How Do Gender Norms Shape Education and Domestic Work Outcomes? The Case of Syrian Refugee Adolescents in Jordan

Review

This paper examines how gender norms shape the lives Syrian refugee adolescent girls in Jordan. The authors consider four components of gender norms: (1) personal gender role attitudes; (2) personal gendered behaviors; (3) community gender role attitudes; and (4) community gendered behavior. They analyze how gender role attitudes and gendered behaviors differ by sex, age and nationality, and how domestic work and school enrollment are associated with the gender role attitudes and behaviors of the individual, their parents and those of the surrounding communities. The authors compare outcomes between Syrian boys and girls, and between Syrian girls and Jordanian girls.

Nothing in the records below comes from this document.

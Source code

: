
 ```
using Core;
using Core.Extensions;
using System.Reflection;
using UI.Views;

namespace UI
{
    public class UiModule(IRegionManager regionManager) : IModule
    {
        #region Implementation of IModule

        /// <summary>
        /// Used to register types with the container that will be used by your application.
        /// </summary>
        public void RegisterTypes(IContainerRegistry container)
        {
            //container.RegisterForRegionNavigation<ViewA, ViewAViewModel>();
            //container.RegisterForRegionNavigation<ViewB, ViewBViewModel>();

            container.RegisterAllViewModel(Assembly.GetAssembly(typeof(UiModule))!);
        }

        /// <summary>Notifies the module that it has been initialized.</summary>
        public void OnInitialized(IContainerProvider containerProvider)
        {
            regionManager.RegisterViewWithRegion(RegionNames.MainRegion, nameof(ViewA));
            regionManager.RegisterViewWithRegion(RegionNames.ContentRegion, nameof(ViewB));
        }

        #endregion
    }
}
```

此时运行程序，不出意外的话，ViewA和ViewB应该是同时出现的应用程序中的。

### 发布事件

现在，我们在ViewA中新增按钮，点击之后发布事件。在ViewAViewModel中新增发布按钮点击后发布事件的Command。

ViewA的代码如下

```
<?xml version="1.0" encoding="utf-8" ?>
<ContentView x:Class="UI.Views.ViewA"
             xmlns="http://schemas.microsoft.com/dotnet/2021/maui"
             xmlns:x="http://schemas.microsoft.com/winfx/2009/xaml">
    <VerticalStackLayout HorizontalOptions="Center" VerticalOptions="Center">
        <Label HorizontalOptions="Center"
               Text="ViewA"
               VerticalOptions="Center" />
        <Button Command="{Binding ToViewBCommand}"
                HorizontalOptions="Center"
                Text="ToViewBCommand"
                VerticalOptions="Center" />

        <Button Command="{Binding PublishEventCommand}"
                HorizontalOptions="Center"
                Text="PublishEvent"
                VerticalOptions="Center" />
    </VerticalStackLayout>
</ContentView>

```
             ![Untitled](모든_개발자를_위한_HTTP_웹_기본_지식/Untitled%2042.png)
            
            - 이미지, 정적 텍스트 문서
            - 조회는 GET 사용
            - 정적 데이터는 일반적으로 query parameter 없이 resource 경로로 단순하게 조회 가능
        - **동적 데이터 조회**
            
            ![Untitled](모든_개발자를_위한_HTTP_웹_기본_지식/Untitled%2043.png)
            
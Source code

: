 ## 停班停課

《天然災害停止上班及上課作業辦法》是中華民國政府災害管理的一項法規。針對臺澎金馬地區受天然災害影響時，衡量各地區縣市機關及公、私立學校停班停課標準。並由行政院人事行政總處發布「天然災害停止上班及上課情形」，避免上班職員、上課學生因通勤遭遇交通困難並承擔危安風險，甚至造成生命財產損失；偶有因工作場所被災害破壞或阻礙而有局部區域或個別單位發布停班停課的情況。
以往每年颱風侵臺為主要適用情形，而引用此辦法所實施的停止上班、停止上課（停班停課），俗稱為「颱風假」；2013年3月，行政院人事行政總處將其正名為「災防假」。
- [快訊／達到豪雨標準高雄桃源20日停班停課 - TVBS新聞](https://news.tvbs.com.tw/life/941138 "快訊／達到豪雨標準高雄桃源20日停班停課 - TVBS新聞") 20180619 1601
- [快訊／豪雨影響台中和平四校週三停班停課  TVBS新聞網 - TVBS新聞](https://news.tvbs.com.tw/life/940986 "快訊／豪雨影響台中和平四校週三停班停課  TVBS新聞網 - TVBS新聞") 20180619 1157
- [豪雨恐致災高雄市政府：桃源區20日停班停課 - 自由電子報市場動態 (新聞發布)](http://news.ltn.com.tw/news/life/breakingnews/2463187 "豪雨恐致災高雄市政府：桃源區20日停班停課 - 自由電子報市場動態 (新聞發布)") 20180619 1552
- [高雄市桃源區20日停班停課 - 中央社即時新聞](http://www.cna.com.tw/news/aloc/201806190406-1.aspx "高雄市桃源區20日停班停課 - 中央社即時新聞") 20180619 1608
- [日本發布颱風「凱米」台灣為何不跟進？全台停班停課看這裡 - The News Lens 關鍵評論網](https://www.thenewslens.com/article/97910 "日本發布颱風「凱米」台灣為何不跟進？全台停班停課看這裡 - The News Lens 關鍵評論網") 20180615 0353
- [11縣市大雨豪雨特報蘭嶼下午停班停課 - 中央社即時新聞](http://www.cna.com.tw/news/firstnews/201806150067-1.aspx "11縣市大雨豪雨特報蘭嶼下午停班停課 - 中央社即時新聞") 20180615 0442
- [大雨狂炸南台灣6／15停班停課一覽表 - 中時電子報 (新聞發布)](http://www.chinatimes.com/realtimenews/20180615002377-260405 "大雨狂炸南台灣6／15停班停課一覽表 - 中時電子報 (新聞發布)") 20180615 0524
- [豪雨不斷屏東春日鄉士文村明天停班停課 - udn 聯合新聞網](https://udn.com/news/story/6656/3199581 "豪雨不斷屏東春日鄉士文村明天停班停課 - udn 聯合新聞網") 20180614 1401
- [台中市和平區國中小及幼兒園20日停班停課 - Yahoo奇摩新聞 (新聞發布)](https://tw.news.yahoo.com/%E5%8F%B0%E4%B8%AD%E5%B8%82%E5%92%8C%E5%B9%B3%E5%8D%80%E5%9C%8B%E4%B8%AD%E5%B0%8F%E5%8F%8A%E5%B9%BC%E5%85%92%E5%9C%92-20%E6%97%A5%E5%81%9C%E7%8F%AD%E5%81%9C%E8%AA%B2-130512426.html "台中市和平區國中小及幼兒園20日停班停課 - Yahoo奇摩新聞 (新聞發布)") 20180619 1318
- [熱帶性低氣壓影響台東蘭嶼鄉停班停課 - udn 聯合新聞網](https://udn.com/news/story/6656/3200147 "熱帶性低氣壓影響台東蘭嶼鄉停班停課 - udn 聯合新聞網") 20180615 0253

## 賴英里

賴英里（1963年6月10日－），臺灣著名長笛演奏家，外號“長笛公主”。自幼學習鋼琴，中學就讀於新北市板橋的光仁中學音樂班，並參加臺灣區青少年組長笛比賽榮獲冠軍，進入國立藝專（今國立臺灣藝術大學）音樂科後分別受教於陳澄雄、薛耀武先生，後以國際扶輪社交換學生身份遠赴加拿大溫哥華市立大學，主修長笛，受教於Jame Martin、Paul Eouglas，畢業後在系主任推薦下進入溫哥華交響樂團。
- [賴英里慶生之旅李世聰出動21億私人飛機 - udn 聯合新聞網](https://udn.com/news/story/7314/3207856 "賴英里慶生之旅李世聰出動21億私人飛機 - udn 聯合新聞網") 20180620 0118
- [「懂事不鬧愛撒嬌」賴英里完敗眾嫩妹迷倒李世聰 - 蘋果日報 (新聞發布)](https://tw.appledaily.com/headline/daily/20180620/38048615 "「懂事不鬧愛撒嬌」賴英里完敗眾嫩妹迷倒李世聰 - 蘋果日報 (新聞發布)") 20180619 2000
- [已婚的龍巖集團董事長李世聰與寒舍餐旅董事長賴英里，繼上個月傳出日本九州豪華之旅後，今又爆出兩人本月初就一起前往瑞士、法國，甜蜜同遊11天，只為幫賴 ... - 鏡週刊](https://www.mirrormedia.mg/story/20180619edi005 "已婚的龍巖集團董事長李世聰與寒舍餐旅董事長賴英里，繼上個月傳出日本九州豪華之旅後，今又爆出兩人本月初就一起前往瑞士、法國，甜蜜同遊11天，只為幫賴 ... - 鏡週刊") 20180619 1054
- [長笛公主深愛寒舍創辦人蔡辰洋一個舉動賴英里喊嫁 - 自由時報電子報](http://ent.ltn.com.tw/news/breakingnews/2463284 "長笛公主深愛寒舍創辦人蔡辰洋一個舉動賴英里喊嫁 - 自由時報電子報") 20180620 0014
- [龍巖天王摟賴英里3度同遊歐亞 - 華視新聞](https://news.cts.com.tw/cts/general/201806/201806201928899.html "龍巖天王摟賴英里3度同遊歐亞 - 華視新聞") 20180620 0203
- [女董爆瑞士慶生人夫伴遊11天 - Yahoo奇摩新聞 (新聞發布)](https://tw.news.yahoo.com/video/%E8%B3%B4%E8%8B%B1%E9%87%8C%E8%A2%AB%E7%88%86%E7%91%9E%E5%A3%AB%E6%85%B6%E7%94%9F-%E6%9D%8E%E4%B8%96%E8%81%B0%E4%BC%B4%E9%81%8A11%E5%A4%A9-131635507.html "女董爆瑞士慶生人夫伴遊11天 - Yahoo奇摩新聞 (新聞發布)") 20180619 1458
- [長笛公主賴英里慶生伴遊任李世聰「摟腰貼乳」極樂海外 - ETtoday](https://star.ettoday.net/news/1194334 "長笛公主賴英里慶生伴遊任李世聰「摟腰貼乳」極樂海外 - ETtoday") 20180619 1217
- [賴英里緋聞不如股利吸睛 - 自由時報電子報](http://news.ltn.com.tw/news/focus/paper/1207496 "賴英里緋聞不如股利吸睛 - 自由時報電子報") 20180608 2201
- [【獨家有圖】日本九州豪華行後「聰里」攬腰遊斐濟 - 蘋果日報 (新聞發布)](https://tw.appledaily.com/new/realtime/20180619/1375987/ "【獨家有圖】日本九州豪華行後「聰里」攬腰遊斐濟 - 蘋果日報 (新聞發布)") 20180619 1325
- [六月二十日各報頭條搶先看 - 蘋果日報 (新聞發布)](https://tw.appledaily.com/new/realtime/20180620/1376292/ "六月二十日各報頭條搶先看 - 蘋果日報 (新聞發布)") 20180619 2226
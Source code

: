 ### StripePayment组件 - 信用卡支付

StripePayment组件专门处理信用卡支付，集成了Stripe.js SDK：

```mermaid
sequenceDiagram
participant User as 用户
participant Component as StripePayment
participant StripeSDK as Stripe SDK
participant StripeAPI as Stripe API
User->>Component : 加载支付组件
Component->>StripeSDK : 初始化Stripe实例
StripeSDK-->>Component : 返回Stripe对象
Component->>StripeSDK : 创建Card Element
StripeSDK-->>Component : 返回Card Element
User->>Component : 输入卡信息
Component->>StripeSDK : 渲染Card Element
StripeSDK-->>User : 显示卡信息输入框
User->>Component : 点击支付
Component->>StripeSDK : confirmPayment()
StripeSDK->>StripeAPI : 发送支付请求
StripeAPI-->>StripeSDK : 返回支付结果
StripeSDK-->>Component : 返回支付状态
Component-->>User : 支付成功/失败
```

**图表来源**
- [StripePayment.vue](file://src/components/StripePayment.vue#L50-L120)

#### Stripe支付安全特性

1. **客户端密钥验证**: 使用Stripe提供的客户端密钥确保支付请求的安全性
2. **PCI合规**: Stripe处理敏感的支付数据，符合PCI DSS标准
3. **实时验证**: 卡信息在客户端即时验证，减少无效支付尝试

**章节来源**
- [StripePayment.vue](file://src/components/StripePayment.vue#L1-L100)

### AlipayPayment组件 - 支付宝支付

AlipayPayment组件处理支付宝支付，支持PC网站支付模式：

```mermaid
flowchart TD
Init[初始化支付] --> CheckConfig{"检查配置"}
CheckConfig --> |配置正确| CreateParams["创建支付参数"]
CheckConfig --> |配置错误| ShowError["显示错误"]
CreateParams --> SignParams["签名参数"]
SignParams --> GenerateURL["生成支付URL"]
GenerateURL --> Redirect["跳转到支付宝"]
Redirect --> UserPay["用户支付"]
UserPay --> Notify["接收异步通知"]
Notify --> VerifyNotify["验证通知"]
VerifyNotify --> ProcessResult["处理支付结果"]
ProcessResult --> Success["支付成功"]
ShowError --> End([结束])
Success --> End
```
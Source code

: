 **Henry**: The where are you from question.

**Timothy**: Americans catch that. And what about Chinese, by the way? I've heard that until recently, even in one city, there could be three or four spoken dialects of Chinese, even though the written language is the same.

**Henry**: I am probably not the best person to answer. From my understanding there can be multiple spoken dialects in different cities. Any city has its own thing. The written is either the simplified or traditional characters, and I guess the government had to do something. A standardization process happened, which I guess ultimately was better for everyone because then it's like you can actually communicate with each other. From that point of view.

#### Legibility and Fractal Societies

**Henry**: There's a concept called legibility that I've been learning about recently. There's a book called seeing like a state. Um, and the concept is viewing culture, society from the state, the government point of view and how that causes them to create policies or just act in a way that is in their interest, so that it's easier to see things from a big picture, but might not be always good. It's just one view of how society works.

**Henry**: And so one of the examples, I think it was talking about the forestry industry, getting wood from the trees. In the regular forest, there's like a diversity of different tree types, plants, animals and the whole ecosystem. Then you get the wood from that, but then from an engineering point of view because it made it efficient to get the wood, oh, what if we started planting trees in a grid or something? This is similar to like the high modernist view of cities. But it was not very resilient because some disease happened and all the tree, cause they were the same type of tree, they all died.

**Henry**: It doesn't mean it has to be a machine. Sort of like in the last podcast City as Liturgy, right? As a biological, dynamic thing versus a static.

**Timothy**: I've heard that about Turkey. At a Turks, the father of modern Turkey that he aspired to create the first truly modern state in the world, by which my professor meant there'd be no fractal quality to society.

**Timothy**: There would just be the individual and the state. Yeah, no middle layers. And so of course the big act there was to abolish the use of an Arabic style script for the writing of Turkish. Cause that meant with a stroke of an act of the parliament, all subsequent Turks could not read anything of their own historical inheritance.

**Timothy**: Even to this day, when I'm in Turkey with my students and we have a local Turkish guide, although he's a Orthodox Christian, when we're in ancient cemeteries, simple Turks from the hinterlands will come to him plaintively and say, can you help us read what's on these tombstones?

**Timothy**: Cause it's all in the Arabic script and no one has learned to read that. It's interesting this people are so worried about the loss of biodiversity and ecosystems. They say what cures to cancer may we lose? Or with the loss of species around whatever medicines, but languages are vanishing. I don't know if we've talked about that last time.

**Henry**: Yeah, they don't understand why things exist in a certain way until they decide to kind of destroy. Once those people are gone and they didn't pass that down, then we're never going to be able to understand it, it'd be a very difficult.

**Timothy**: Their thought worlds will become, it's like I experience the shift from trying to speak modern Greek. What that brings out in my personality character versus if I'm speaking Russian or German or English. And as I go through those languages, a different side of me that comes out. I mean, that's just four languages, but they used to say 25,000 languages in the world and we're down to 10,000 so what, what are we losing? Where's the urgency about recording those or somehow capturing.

The analysis draws on data from the 2016 Jordan Labor Market Panel Survey (JLMPS). The 2016 JLMPS over-sampled neighborhoods with a high share of non-Jordanians in the 2015 Population Census to ensure an adequate sample of Syrians. The survey includes questions on: gender role attitudes (gender equity); justification of domestic violence against women; involvement in decision-making; and mobility. It also includes data on hours of domestic work per week, and current enrollment in school.

Main results:

  • Gender role attitudes are similar across generations for both Jordanians and Syrians. There are no significant differences between adolescents and adults in gender role attitudes or justification of domestic violence. However, there are differences between adolescents and adults in gendered behaviors (decision-making and mobility) for both Jordanians and Syrians.
  • Women and girls have more equitable gender role attitudes than men and boys.
  • Gender role attitudes are similar across nationalities. There are no significant differences between Syrians and Jordanians in gender role attitudes.
  • Syrian adolescents are less likely to justify domestic violence than Jordanian adolescents. This may reflect more progressive gender role attitudes, reactions to experiences of violence, or the positive impact of humanitarian programming.
  • Syrian adolescent girls are less mobile than their Jordanian counterparts, which may reflect greater real and perceived risks they face in public. However, adult Syrian women are more mobile than their Jordanian counterparts, which is likely to reflect ‘de facto’ empowerment because of the absence of men. Controlling for female-headed households, the mobility difference between adult Syrian and Jordanian women became insignificant.
  • Gender inequality in domestic work is substantial. At age 10, there are no significant differences between girls and boys, but the results suggest that domestic workloads diverge as adolescents get older. Adolescent girls living in communities with higher socio-economic status and Syrian adolescents in camps do significantly less domestic work (possibly because there is less domestic work to do). Among Syrians, children do more domestic work when mothers have more equitable gender role attitudes than fathers.
  • When the community has more equitable gender role attitudes, girls undertake more domestic work. This counterintuitive finding may reflect expectations in a conservative social context, that when women engage in non-traditional roles (e.g., work outside the home), they must also perform their domestic duties well. While adolescent girls are not working outside the home, they may be taking on more domestic work, e.g., doing the dishes to get permission to visit friends.
  • When girls or their mothers have greater decision-making power, girls engage in less domestic work. The domestic work that girls do not perform is picked up by their mothers. Girls’ own decision-making power and mothers’ decision-making power have no effect on men’s domestic work hours.
  • There are significant differences in educational attainment and enrollment between Syrian girls and Jordanian girls, but there are no significant differences in educational outcomes between Syrian girls and Syrian boys. Differences in parental education and paternal employment status explain most of the raw differences in educational outcomes between Syrians and Jordanian girls. However, Syrian and Jordanian girls have similar educational outcomes after accounting for differences in their socioeconomic status.
  • More equitable own gender role attitudes predict significantly higher enrollment in school. This may, however, be a case of reverse causality, with girls who remain in school longer developing more equitable attitudes. Less gender equitable fathers predict lower school enrollment for girls. Counter-intuitively, more equitable community gender role attitudes predict lower enrollment, and girls who justify domestic violence are more likely to be in school. However, those who live in communities with higher justification of domestic violence are less likely to be in school and, for Syrians, a mother with a higher level of domestic violence justification predicts lower enrollment.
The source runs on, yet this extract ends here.